WHAT TO DO
Locate the word "powered" in the material, then show every line that holds it.

══════════

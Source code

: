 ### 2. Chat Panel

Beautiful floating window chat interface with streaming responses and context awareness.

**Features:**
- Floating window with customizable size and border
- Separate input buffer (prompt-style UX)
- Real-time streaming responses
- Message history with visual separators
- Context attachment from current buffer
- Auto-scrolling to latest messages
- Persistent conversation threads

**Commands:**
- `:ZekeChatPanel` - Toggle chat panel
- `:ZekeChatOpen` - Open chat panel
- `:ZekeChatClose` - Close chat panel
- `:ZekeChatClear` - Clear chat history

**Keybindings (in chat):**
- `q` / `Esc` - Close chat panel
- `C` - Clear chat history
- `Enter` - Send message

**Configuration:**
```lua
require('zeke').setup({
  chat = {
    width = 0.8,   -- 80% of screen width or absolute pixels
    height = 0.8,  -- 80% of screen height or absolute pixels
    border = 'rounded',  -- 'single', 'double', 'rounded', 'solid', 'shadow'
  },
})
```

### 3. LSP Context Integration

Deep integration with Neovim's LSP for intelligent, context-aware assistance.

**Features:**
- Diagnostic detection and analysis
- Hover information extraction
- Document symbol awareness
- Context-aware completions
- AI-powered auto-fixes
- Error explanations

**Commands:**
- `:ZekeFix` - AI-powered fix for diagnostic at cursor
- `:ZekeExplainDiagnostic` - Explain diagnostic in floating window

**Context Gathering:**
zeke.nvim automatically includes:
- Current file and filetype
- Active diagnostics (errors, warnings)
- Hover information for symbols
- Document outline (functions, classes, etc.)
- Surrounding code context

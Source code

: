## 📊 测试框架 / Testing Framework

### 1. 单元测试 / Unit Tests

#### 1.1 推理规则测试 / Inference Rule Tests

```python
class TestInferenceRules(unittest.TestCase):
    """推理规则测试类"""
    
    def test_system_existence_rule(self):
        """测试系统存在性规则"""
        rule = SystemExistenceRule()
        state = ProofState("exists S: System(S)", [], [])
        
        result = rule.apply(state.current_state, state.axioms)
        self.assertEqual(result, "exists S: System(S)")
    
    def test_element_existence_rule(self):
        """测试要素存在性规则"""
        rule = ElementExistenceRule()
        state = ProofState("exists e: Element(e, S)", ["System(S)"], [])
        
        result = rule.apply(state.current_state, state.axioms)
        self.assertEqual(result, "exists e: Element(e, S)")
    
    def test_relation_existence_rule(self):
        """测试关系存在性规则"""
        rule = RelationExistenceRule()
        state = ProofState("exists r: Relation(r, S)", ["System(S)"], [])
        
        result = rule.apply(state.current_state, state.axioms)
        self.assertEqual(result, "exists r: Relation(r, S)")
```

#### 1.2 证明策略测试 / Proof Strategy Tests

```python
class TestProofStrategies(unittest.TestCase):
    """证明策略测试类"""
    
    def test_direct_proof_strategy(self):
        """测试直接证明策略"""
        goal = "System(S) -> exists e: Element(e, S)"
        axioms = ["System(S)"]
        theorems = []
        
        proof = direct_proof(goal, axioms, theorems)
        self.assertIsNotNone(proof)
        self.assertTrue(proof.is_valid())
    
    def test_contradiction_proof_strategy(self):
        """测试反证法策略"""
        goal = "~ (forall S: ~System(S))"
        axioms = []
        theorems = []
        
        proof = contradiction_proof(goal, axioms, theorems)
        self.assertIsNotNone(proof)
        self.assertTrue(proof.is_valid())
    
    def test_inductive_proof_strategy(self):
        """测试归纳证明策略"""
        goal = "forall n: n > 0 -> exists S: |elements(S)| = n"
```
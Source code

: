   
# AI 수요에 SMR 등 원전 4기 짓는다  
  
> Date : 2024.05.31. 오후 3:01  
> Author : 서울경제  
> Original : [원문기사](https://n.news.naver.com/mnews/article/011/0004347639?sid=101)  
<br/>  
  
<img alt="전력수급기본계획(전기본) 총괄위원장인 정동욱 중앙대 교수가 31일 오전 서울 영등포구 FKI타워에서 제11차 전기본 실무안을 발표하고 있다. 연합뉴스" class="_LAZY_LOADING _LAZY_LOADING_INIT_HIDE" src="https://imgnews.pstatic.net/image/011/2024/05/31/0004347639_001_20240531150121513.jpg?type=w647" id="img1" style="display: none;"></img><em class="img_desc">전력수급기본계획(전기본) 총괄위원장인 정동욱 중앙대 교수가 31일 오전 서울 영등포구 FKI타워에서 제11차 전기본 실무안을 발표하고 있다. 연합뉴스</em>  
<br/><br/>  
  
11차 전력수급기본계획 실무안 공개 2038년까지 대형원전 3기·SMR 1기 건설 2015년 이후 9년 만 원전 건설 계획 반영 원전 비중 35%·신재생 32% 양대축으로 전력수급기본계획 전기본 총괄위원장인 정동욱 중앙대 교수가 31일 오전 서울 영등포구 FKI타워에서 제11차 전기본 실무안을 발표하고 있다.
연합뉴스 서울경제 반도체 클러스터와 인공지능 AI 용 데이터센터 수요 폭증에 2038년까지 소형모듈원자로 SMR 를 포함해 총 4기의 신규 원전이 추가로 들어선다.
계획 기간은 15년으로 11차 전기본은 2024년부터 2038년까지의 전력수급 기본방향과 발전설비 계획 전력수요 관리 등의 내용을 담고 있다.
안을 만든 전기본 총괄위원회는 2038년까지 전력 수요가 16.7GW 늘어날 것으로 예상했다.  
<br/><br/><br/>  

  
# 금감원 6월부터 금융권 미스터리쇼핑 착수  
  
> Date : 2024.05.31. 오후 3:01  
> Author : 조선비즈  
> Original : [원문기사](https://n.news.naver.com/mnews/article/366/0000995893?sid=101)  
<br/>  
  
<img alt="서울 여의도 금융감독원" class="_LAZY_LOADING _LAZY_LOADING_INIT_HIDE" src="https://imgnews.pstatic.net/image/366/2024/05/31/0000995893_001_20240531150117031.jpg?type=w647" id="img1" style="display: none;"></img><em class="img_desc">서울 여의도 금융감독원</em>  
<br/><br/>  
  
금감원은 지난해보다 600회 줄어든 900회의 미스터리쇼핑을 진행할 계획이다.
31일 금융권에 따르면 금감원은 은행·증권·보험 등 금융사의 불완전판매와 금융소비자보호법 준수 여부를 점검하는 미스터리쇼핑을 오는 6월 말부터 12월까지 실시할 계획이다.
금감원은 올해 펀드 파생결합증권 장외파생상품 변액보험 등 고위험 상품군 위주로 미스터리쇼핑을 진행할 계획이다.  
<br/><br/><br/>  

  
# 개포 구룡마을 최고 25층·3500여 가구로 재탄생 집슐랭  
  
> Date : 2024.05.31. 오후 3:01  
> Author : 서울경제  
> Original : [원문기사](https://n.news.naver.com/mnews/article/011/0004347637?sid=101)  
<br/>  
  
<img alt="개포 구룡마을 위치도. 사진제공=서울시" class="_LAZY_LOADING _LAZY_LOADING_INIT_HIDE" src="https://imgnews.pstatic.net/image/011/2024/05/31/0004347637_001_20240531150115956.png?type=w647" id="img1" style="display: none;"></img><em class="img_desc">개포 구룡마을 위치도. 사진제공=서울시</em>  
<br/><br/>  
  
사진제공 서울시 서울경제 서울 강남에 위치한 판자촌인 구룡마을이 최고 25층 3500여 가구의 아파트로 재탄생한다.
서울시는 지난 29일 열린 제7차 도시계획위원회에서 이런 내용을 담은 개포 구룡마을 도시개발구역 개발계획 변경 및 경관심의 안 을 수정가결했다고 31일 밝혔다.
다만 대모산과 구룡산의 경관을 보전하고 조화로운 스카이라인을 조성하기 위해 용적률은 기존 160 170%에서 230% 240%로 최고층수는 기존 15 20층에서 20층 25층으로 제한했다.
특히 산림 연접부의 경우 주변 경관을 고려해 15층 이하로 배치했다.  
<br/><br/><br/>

══════════

ANSWER AREA
- AI-powered auto-fixes
- `:ZekeFix` - AI-powered fix for diagnostic at cursor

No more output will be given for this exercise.